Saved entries
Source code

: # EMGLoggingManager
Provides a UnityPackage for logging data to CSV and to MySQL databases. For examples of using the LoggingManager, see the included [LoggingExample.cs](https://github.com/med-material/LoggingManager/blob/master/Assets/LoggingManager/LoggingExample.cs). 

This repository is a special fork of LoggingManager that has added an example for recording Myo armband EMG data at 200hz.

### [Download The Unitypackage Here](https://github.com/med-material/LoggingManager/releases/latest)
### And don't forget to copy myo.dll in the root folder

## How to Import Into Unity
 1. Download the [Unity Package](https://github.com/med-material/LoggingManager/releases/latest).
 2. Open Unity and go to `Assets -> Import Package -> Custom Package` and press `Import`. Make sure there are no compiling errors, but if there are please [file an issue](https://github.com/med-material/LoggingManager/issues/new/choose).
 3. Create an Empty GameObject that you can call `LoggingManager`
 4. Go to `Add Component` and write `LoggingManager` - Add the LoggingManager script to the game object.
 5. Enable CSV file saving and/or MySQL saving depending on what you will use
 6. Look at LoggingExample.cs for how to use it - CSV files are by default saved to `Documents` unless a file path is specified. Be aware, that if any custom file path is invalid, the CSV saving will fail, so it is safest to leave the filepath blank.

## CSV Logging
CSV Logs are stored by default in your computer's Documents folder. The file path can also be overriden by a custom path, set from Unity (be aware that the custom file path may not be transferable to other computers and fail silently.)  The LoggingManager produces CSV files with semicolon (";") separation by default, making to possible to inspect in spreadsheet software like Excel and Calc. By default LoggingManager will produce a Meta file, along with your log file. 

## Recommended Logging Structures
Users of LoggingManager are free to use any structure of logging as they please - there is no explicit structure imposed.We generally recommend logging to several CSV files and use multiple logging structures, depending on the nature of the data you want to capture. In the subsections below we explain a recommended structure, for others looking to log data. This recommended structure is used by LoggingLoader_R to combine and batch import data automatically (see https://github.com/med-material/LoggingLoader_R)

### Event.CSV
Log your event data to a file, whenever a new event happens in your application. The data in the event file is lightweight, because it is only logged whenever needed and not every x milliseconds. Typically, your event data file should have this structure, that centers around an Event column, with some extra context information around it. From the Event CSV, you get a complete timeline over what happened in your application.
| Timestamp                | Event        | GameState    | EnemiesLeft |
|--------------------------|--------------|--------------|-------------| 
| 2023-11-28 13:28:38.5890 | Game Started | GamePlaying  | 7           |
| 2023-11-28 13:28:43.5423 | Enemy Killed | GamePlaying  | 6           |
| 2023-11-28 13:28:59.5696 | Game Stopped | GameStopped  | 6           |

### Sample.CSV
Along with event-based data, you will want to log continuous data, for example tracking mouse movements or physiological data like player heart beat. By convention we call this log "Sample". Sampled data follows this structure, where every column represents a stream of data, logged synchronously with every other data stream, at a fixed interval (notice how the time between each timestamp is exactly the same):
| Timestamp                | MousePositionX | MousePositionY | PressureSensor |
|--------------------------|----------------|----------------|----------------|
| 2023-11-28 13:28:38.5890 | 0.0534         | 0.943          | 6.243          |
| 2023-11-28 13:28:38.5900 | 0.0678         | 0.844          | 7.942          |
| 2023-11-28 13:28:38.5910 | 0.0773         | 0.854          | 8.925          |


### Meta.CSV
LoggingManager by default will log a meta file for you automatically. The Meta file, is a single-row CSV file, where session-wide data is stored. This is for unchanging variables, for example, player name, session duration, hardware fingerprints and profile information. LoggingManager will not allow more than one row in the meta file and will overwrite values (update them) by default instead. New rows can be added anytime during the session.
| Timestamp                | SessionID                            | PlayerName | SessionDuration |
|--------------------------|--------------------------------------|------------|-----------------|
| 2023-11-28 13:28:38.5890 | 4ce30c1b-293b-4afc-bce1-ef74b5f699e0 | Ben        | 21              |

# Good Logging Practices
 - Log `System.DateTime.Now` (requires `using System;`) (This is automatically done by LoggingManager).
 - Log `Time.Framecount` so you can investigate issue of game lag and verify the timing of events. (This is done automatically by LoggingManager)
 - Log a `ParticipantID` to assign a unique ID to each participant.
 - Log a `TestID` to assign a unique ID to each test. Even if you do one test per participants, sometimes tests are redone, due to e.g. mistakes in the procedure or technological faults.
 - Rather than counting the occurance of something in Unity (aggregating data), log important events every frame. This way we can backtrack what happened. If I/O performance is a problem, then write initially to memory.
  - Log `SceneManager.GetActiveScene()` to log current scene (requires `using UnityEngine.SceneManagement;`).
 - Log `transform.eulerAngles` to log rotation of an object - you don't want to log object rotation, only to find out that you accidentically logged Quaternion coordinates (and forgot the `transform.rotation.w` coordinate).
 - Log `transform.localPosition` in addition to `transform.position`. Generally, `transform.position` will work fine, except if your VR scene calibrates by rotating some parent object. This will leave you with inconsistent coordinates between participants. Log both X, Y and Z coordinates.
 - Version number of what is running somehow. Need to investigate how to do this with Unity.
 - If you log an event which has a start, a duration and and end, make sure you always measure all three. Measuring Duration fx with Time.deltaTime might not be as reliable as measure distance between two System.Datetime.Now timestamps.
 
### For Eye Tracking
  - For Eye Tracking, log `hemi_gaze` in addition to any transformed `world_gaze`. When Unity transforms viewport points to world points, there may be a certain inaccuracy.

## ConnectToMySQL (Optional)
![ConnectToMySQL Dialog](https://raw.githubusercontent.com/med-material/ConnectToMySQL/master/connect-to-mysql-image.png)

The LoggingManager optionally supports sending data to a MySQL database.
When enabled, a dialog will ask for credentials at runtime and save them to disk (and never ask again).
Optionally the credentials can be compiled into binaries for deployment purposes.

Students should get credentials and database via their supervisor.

→ WORK REQUEST
The required output is every line from the one with "When enabled, a" to the final line of the entries, repeated exactly and with nothing else.

→ FINISHED TASK
When enabled, a dialog will ask for credentials at runtime and save them to disk (and never ask again).
Optionally the credentials can be compiled into binaries for deployment purposes.

Students should get credentials and database via their supervisor.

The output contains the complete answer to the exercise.